There are few more urgent, but also more controversial, topics than determining which treatments for adolescent depression are best suited to which young people.

A whole series of questions are commonly raised by young people themselves, their parents, health professionals and the wider community. Common examples, include: when to present for help, how to get the help you need, how can you decide which treatment will provide the most benefit, can the treatments do more harm than good and how long does treatment need to continue?

In recent years, new research at the BMRI (and in collaboration with our major partners in Brisbane, Melbourne and Washington) has made a significant contribution to providing better answers to these questions.

Our fundamental perspective combines a new approach to clinical practice ('clinical staging') with new technologies (sleep and circadian rhythm assessments, brain imaging and neuropsychology) to characterise specific pathways to the onset and outcome of adolescent depression. This has led to the development of new studies that test whether this system provides a more robust evidence-base for answering those common clinical questions which are of greatest interest to young people and their families.

About the Speaker

Professor Ian Hickie

Professor Ian Hickie has been one of the most influential voices in recognition and funding of mental health, especially in young people.

In October 2000 he was appointed as the inaugural CEO of beyondblue: the national depression initiative and from 2003-06 served as its Clinical Advisor. In 2003, he was appointed as the inaugural executive director of the flagship Brain & Mind Research Institute at The University of Sydney. From 2007 to 2011, he was appointed to the Prime Minister’s Australian National Council on Drugs. From 2006 he was a founding member (and later Director of the independent company) Headspace: the National Youth Mental Health Foundation. In 2007, Professor Hickie was elected as a Fellow of the Academy of the Social Sciences in Australia. From 2007-12, Professor Hickie is one of the first round of NHMRC Australian Research Fellows, recognising excellence in Australian Medical Research. From 2008-2010, he was appointed to the Federal Health Minister’s National Advisory Council on Mental Health and then in 2010 to 2011, the Federal Ministers Mental Health Expert Advisory Group.

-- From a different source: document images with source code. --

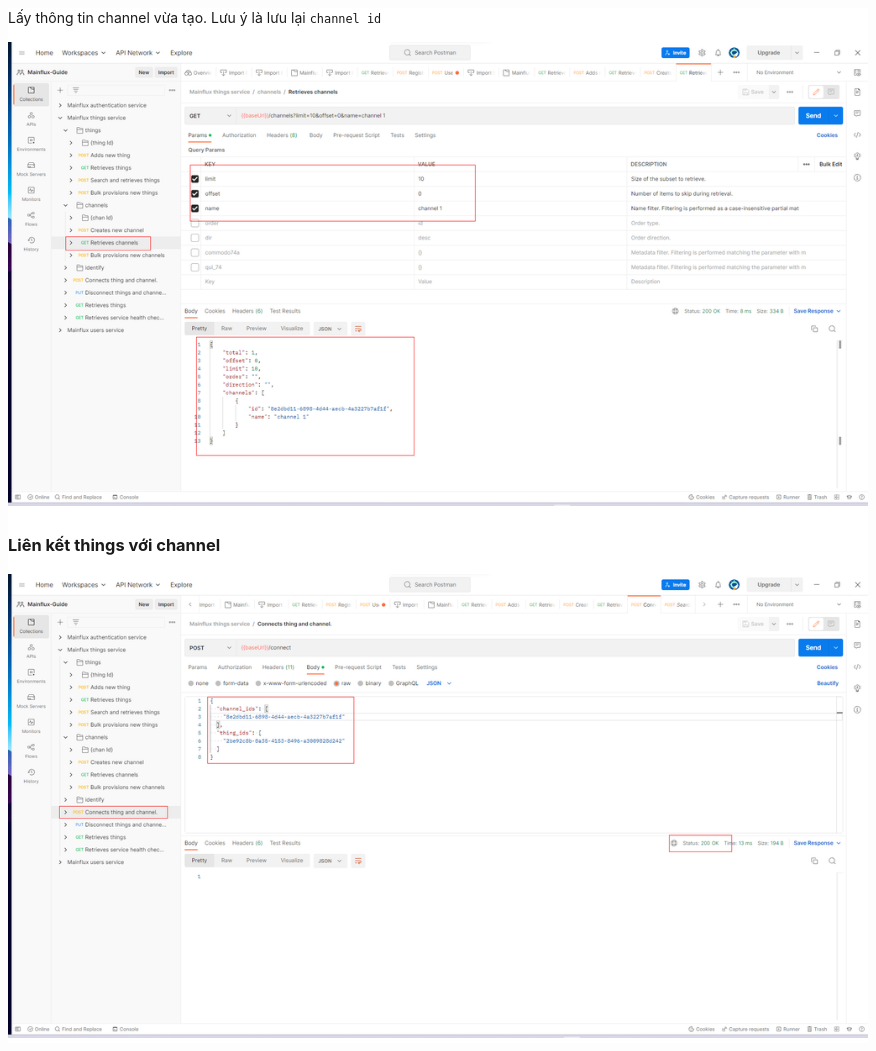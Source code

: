 Lấy thông tin channel vừa tạo. Lưu ý là lưu lại `channel id`

![](./asset/18.png)

### Liên kết things với channel

![](./asset/19.png)

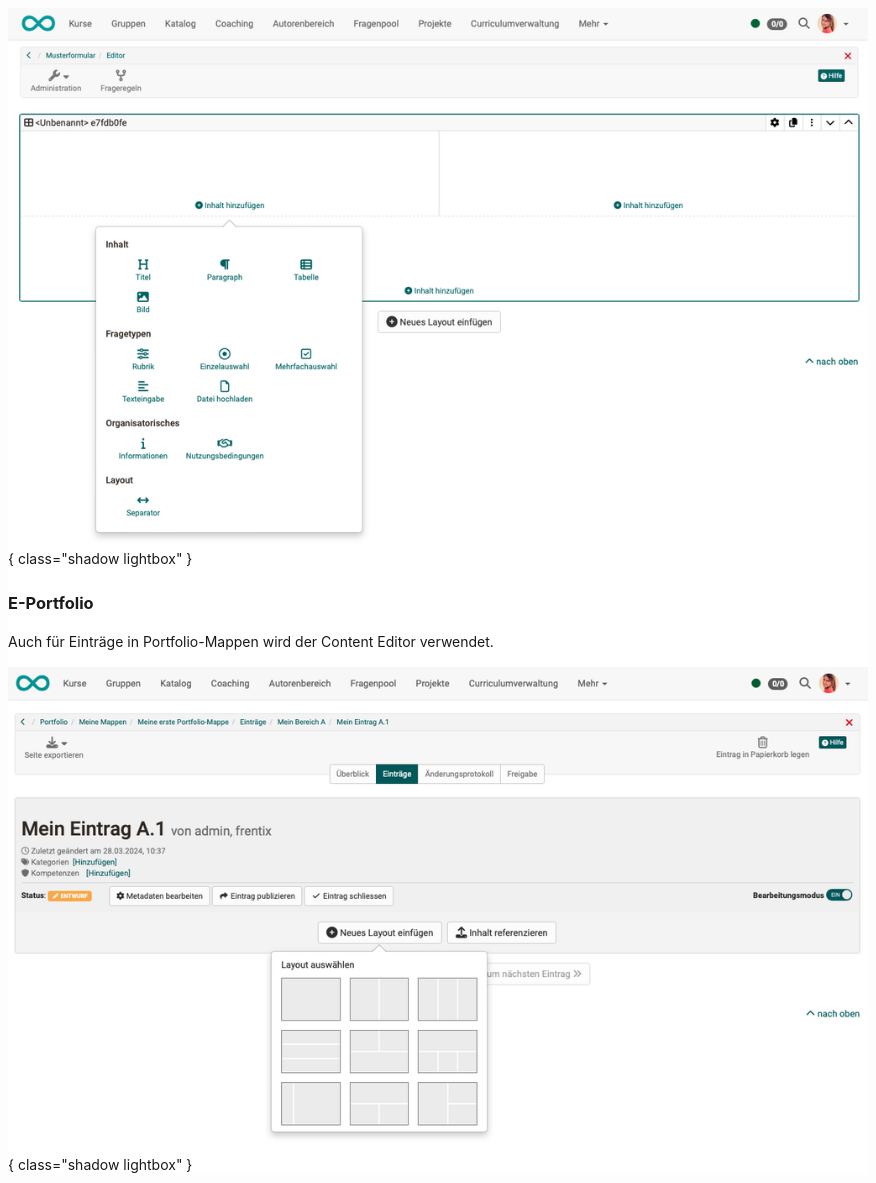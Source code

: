 ![content_editor_add_content_form_v1_de.png](assets/content_editor_add_content_form_v1_de.png){ class="shadow lightbox" }

### E-Portfolio

Auch für Einträge in Portfolio-Mappen wird der Content Editor verwendet.

![content_editor_layout_portfolio_v1_de.png](assets/content_editor_layout_portfolio_v1_de.png){ class="shadow lightbox" }
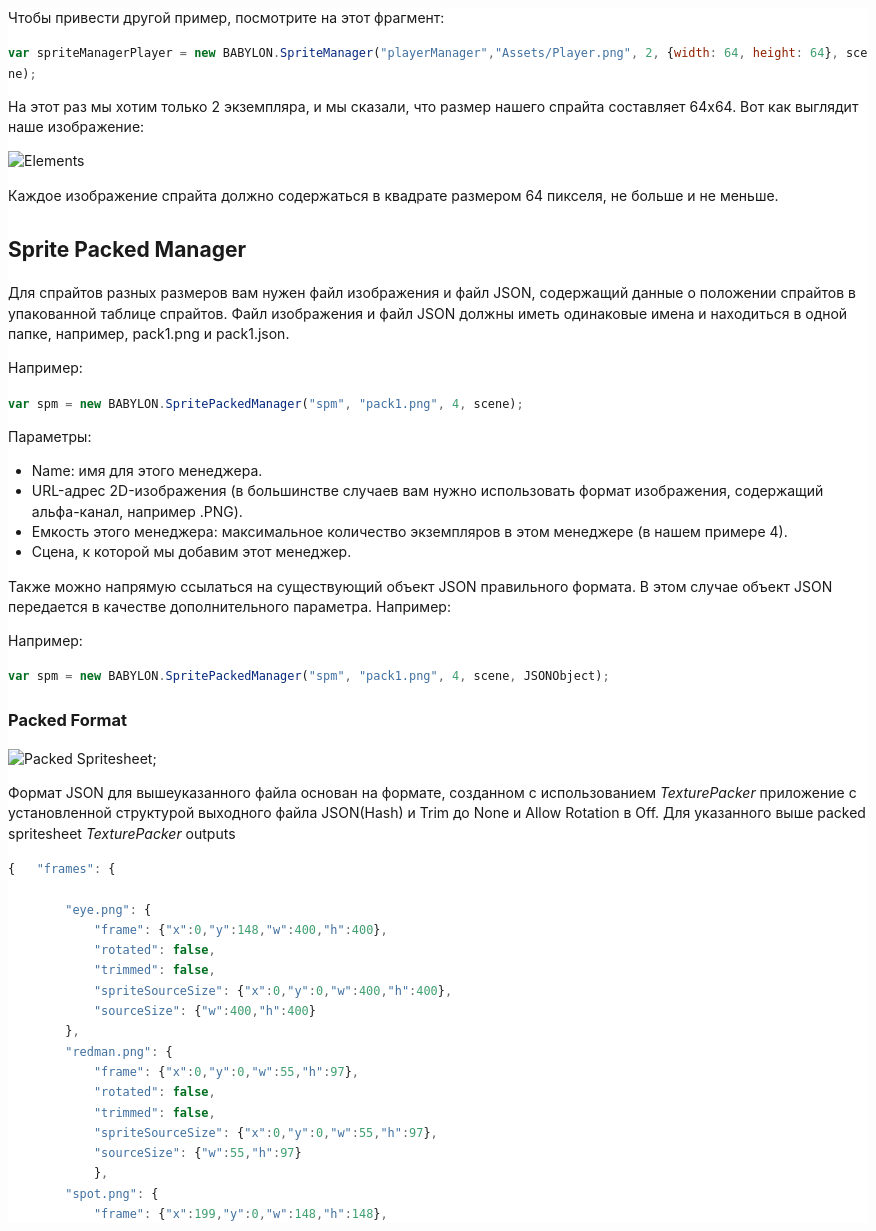 Чтобы привести другой пример, посмотрите на этот фрагмент:
```javascript
var spriteManagerPlayer = new BABYLON.SpriteManager("playerManager","Assets/Player.png", 2, {width: 64, height: 64}, scene);
```

На этот раз мы хотим только 2 экземпляра, и мы сказали, что размер нашего спрайта составляет 64x64. Вот как выглядит наше изображение:

![Elements](/img/how_to/Sprites/08-1.png)

Каждое изображение спрайта должно содержаться в квадрате размером 64 пикселя, не больше и не меньше.

## Sprite Packed Manager

Для спрайтов разных размеров вам нужен файл изображения и файл JSON, содержащий данные о положении спрайтов в упакованной таблице спрайтов. Файл изображения и файл JSON должны иметь одинаковые имена и находиться в одной папке, например, pack1.png и pack1.json.

Например:
```javascript
var spm = new BABYLON.SpritePackedManager("spm", "pack1.png", 4, scene);
```
Параметры:
* Name: имя для этого менеджера.
* URL-адрес 2D-изображения (в большинстве случаев вам нужно использовать формат изображения, содержащий альфа-канал, например .PNG).
* Емкость этого менеджера: максимальное количество экземпляров в этом менеджере (в нашем примере 4).
* Сцена, к которой мы добавим этот менеджер.

Также можно напрямую ссылаться на существующий объект JSON правильного формата. В этом случае объект JSON передается в качестве дополнительного параметра. Например:

Например:
```javascript
var spm = new BABYLON.SpritePackedManager("spm", "pack1.png", 4, scene, JSONObject);
```

### Packed Format

![Packed Spritesheet](/img/how_to/Sprites/pack1.png);

Формат JSON для вышеуказанного файла основан на формате, созданном с использованием _TexturePacker_ приложение с установленной структурой выходного файла JSON(Hash) и Trim до None и Allow Rotation в Off. Для указанного выше packed spritesheet _TexturePacker_ outputs

```javascript
{   "frames": {
	
		"eye.png": {
			"frame": {"x":0,"y":148,"w":400,"h":400},
			"rotated": false,
			"trimmed": false,
			"spriteSourceSize": {"x":0,"y":0,"w":400,"h":400},
			"sourceSize": {"w":400,"h":400}
		},
		"redman.png": {
			"frame": {"x":0,"y":0,"w":55,"h":97},
			"rotated": false,
			"trimmed": false,
			"spriteSourceSize": {"x":0,"y":0,"w":55,"h":97},
			"sourceSize": {"w":55,"h":97}
			},
		"spot.png": {
			"frame": {"x":199,"y":0,"w":148,"h":148},
```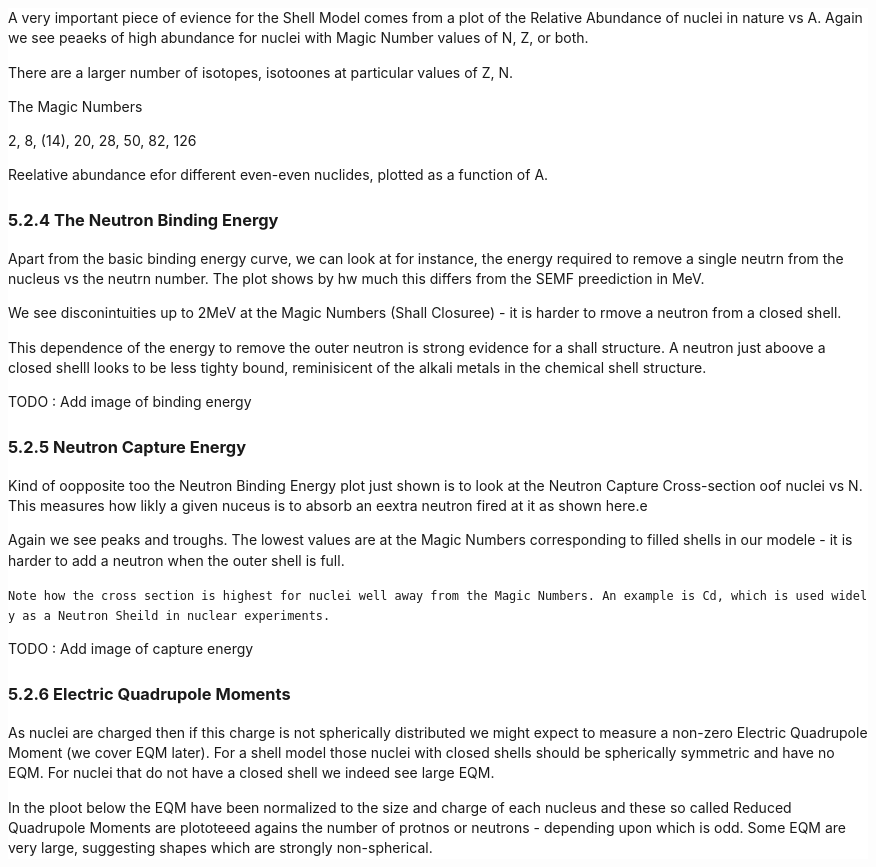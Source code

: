 A very important piece of evience for the Shell Model comes from a plot of the Relative Abundance of nuclei in nature vs A. Again we see peaeks of high abundance for nuclei with Magic Number values of N, Z, or both.


There are a larger number of isotopes, isotoones at particular values of Z, N.

The Magic Numbers

2, 8, (14), 20, 28, 50, 82, 126

Reelative abundance efor different even-even nuclides, plotted as a function of A.



### 5.2.4 The Neutron Binding Energy

Apart from the basic binding energy curve, we can look at for instance, the energy required to remove a single neutrn from the nucleus vs the neutrn number. The plot shows by hw much this differs from the SEMF preediction in MeV.

We see disconintuities up to 2MeV at the Magic Numbers (Shall Closuree) - it is harder to rmove a neutron from a closed shell.

This dependence of the energy to remove the outer neutron is strong evidence for a shall structure. A neutron just aboove a closed shelll looks to be less tighty bound, reminisicent of the alkali metals in the chemical shell structure.

TODO : Add image of binding energy

### 5.2.5 Neutron Capture Energy

Kind of oopposite too the Neutron Binding Energy plot just shown is to look at the Neutron Capture Cross-section oof nuclei vs N. This measures how likly a given nuceus is to absorb an eextra neutron fired at it as shown here.e

Again we see peaks and troughs. The lowest values are at the Magic Numbers corresponding to filled shells in our modele - it is harder to add a neutron when the outer shell is full.


```{note}
Note how the cross section is highest for nuclei well away from the Magic Numbers. An example is Cd, which is used widely as a Neutron Sheild in nuclear experiments.
```

TODO : Add image of capture energy


### 5.2.6 Electric Quadrupole Moments

As nuclei are charged then if this charge is not spherically distributed we might expect to measure a non-zero Electric Quadrupole Moment (we cover EQM later). For a shell model those nuclei with closed shells should be spherically symmetric and have no EQM. For nuclei that do not have a closed shell we indeed see large EQM.

In the ploot below the EQM have been normalized to the size and charge of each nucleus and these so called Reduced Quadrupole Moments are plototeeed agains the number of protnos or neutrons - depending upon which is odd. Some EQM are very large, suggesting shapes which are strongly non-spherical.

From 2012, Professor Hickie has been appointed as a Commissioner in the new National Mental Health Commission, to oversee enhanced accountability for mental health reform in Australia. His research, clinical and health services development work focuses on expansion of population-based mental health research, enhanced primary and secondary care mental health services (particularly focused on evidence-based early interventions for young people with anxiety and mood disorders and development of international mental health strategies.